Auf leisen Sohlen schlich sie zum Bett. Karsten lag ihr mit dem Rücken zugewandt, schnarchte leise. Emma hätte sich jetzt gerne an ihn gekuschelt, ihre Hand kroch unter die Decke, spürte seine Wärme. Doch sie zögerte, ihn zu berühren. Weil sie wusste, dass er in etwa einer Stunde aufstehen und zur Arbeit fahren würde und ihn nicht stören wollte? Durch die Schlitze der nicht vollständig geschlossenen Jalousien fiel das fahle Licht des Mondes, zauberte ein behutsames Dämmergrau. Wie geschaffen für eine liebevolle Kuschelstunde und mehr, ehe der neue Tag begann. Würde er sich denn behelligt fühlen, weil sie sich nach ihm sehnte, ihn wollte? Irritiert von ihren Gedanken zog Emma ihre Hand zurück und lauschte Karstens gleichmäßigem Atem. Beobachtete eine Weile, wie sich seine Brust hob und senkte, ehe sie ihre Augen schloss.

 

Erholsamen Schlaf fand sie nicht, denn zu sehr beschäftigten sie die befremdlichen Fragen: Seit wann traute sie sich nicht mehr, die Nähe ihres Mannes zu suchen? Hatte es nicht einmal Zeiten gegeben, in der die Zeiger auf der Uhr keinerlei Rolle spielten?
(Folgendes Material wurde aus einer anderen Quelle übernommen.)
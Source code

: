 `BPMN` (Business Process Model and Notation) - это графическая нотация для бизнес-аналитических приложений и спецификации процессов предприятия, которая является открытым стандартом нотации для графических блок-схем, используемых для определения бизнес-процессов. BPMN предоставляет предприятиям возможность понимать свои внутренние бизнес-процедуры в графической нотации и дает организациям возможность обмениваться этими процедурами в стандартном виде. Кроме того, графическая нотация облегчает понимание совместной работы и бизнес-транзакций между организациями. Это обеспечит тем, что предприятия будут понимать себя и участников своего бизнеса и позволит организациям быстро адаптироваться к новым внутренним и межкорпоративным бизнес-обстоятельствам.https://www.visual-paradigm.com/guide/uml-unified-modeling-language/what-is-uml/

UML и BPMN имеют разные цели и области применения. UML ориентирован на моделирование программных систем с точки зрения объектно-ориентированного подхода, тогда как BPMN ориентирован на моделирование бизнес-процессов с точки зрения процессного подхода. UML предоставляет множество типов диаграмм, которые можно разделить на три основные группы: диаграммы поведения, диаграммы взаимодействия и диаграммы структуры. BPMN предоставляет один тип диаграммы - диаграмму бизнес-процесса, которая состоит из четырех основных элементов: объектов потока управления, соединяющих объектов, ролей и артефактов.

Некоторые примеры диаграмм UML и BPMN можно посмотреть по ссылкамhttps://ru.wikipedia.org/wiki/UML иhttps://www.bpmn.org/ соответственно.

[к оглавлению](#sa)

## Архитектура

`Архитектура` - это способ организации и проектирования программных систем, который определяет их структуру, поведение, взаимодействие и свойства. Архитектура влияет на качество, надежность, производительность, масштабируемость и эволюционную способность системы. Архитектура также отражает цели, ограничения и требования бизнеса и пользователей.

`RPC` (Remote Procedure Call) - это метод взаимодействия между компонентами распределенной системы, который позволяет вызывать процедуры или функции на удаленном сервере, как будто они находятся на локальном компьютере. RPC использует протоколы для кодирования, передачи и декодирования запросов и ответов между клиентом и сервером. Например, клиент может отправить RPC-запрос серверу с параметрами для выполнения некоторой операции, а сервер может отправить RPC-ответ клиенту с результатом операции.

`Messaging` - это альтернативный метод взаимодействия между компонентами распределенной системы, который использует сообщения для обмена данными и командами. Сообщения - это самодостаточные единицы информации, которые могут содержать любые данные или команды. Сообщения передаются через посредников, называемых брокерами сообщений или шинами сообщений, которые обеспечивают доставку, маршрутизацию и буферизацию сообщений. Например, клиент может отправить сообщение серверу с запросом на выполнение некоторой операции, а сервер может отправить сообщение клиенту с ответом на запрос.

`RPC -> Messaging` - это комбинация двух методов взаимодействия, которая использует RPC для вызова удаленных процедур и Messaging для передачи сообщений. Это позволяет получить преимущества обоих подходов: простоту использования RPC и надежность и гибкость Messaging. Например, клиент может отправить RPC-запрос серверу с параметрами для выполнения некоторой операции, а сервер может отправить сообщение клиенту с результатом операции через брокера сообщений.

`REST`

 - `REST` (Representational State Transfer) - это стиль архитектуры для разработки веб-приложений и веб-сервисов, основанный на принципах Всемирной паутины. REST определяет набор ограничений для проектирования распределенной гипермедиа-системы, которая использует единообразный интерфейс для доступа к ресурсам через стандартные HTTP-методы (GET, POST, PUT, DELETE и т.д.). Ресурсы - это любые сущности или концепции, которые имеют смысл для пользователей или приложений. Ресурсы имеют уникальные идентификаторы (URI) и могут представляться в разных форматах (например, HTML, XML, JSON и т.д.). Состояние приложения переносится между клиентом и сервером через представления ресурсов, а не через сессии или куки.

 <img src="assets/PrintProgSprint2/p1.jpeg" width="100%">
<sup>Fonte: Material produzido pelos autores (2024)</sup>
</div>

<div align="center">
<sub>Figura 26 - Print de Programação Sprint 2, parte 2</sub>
Welche Bedeutung konnte es haben, wenn man das Bedürfnis nach Nähe hinter einer irrelevanten Rücksichtnahme anstellte?

Eine Nacht weiß viel zu erzählen …

Und manchmal stellte sie viel zu viele Fragen.

Neuer Morgen


Obwohl ihre drei Pappenheimer alle eine ungestörte Nachtruhe genießen konnten, kroch einer nach dem anderen mürrisch und wortkarg aus den Federn. Nur Emma hatte keine schlechte Laune. Noch nicht!

Karsten rannte aus dem Haus ohne das obligatorische Abschiedsküsschen, Leonie stocherte missmutig in ihrem Müsli herum, und Finn wollte gleich gar nichts frühstücken. Im Vorübergehen warf er seiner Mutter einen Zettel auf den Tisch. „Komm heut später, hab nach der Schule noch ein Fußballspiel. Tschüss!“ Weg war er.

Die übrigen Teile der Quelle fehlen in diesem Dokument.